Nobody could say the two teams had been instructed to forego their competitive instincts and, early on, Belgium’s players could still be seen trying to convince the referee that the ball might have crossed the goal-line line after Gary Cahill got back to save Pickford from an embarrassing mistake. Equally, there were other times when whistles could be heard from the crowd. This had once been such an attractive fixture but it was just inevitable, with both teams experimenting the way they were, that something was lost. The tempo had changed. England had played with so much raw energy in their first two games. Belgium had, too. But not here. The tell-tale sign was when the first Mexican wave snaked round the stadium. On and on it went until it reached the end decorated in St George’s flags and, as always, died out immediately. Another one started and the same again. It made for an interesting spectacle — the people throwing their arms in the air versus the saboteurs — but this was midway through the first half and didn’t say an awful lot for the match. An enthralled crowd doesn’t usually have to make its own entertainment.

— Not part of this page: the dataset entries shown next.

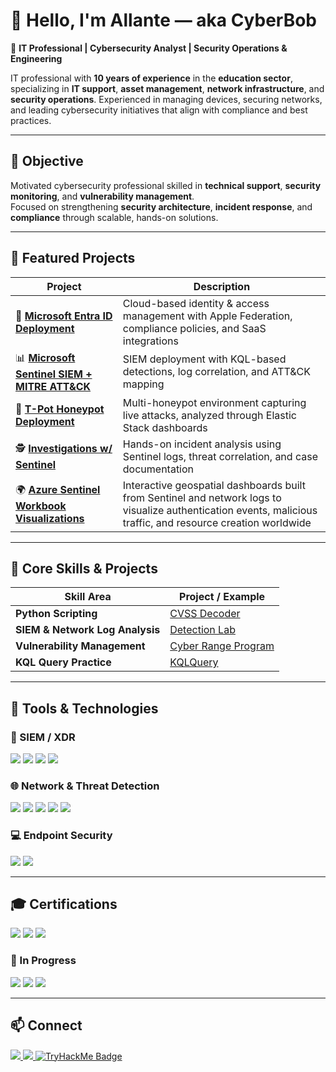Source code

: # 👋 Hello, I'm Allante — aka **CyberBob**

💼 **IT Professional | Cybersecurity Analyst | Security Operations & Engineering**

IT professional with **10 years of experience** in the **education sector**, specializing in **IT support**, **asset management**, **network infrastructure**, and **security operations**. Experienced in managing devices, securing networks, and leading cybersecurity initiatives that align with compliance and best practices.

---

## 🎯 Objective  
Motivated cybersecurity professional skilled in **technical support**, **security monitoring**, and **vulnerability management**.  
Focused on strengthening **security architecture**, **incident response**, and **compliance** through scalable, hands-on solutions.

---

## 🌟 Featured Projects

| Project | Description |
|--------|-------------|
| 🔐 [**Microsoft Entra ID Deployment**](https://github.com/CyberAllante/Entra) | Cloud-based identity & access management with Apple Federation, compliance policies, and SaaS integrations |
| 📊 [**Microsoft Sentinel SIEM + MITRE ATT&CK**](https://github.com/CyberAllante/Sentinel) | SIEM deployment with KQL-based detections, log correlation, and ATT&CK mapping |
| 🧠 [**T-Pot Honeypot Deployment**](https://github.com/CyberAllante/HoneyPot) | Multi-honeypot environment capturing live attacks, analyzed through Elastic Stack dashboards |
| 🕵️ [**Investigations w/ Sentinel**](https://www.notion.so/Investigations-W-Sentinel-27b69274e526801c88e3f8b7f976c62d?source=copy_link) | Hands-on incident analysis using Sentinel logs, threat correlation, and case documentation |
| 🌍 [**Azure Sentinel Workbook Visualizations**](https://github.com/CyberAllante/Visualizations) | Interactive geospatial dashboards built from Sentinel and network logs to visualize authentication events, malicious traffic, and resource creation worldwide |

---

## 🧠 Core Skills & Projects

| Skill Area | Project / Example |
|-------------|------------------|
| **Python Scripting** | [CVSS Decoder](https://github.com/CyberAllante/CVSS-Decoder) |
| **SIEM & Network Log Analysis** | [Detection Lab](https://github.com/CyberAllante/Detection-Lab) |
| **Vulnerability Management** | [Cyber Range Program](https://github.com/CyberAllante/cyberrange) |
| **KQL Query Practice** | [KQLQuery](https://github.com/CyberAllante/KQLQuery) |

---

## 🧰 Tools & Technologies

### 🧠 SIEM / XDR  
<div>
<img src="https://img.shields.io/badge/-Microsoft_Sentinel-5C2D91?&style=for-the-badge&logo=Microsoft%20Azure&logoColor=white" />
<img src="https://img.shields.io/badge/-Splunk-000000?&style=for-the-badge&logo=Splunk&logoColor=white" />
<img src="https://img.shields.io/badge/-Elastic_Stack-005571?&style=for-the-badge&logo=Elastic&logoColor=white" />
<img src="https://img.shields.io/badge/-Wazuh-02569B?&style=for-the-badge&logo=ElasticStack&logoColor=white" />
</div>

### 🌐 Network & Threat Detection  
<div>
<img src="https://img.shields.io/badge/-Wireshark-1679A7?&style=for-the-badge&logo=Wireshark&logoColor=white" />
<img src="https://img.shields.io/badge/-Suricata-EF3B2D?&style=for-the-badge&logo=Suricata&logoColor=white" />
<img src="https://img.shields.io/badge/-Burp_Suite-F77F00?&style=for-the-badge&logo=Burp%20Suite&logoColor=white" />
<img src="https://img.shields.io/badge/-Metasploit-008080?&style=for-the-badge&logo=Metasploit&logoColor=white" />
<img src="https://img.shields.io/badge/-Hydra-FF6347?&style=for-the-badge&logo=Hydra&logoColor=white" />
</div>

### 💻 Endpoint Security  
<div>
<img src="https://img.shields.io/badge/-Microsoft_Defender_for_Endpoint-00A4EF?&style=for-the-badge&logo=Microsoft&logoColor=white" />
<img src="https://img.shields.io/badge/-Velociraptor-4B275F?&style=for-the-badge&logo=Velociraptor&logoColor=white" />
</div>

---

## 🎓 Certifications

<div>
<img src="https://img.shields.io/badge/-ISC2_CC-000080?style=for-the-badge&logo=ISC2&logoColor=white" />
<img src="https://img.shields.io/badge/-CompTIA_CySA%2B-006400?style=for-the-badge&logo=CompTIA&logoColor=white" />
<img src="https://img.shields.io/badge/-CompTIA_PenTest%2B-FF4500?style=for-the-badge&logo=CompTIA&logoColor=white" />
</div>

### 📘 In Progress
<div>
<img src="https://img.shields.io/badge/-AWS_Cloud_Practitioner-FF9900?style=for-the-badge&logo=Amazon%20AWS&logoColor=white" />
<img src="https://img.shields.io/badge/-Splunk_Core_Certified_User-2F4F4F?style=for-the-badge&logo=Splunk&logoColor=white" />
<img src="https://img.shields.io/badge/-CompTIA_Security%2B-0078D4?style=for-the-badge&logo=CompTIA&logoColor=white" />
</div>

---

## 📫 Connect

<a href="https://www.linkedin.com/in/allantejohnsond/">
    <img src="https://img.shields.io/badge/-Follow%20me%20on%20LinkedIn-0072b1?&style=for-the-badge&logo=linkedin&logoColor=white" />
</a>
<a href="https://app.letsdefend.io/user/cyberbob">
    <img src="https://img.shields.io/badge/Let's_Defend-1589FF?style=for-the-badge&logo=security&logoColor=white" />
</a>
<a href="https://tryhackme.com/p/CyberBobby">
    <img src="https://tryhackme-badges.s3.amazonaws.com/CyberBobby.png" alt="TryHackMe Badge" />
</a>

The first half was a stinker in which England barely created a noteworthy chance. Marcus Rashford flickered only sporadically. Jamie Vardy found it difficult to make any kind of favourable impression and England’s newly installed wing-backs, Trent Alexander-Arnold and Danny Rose, seemed reluctant to venture too far forward. Rose, in particular, had a poor evening because he will have to accept a sizeable degree of the culpability for Belgium’s goal. Januzaj deserves a lot of credit on the basis it was a splendid strike from the former Manchester United player once he had twisted past Rose with a little shimmy, a drag-back and a change of body direction. From an England perspective, however, Rose was beaten too easily and it was a flat-footed attempt to stop the danger. Januzaj was coming in from the right and, once he had gone past his nearest opponent, he let fly from just inside the penalty area and beat Pickford with a diagonal, rising shot despite the goalkeeper getting his fingers to the ball. Finally, there was a sense of urgency from England’s players. Yet when Southgate made his first attacking substitution it was Danny Welbeck who came on rather than Kane, the player currently top of the Golden Boot scoring chart. Rashford had England’s best chance of the night when Vardy sent him running clear through the middle. An equaliser would have changed everything but Rashford could not beat Thibaut Courtois and we will know next Tuesday whether the ramifications are serious.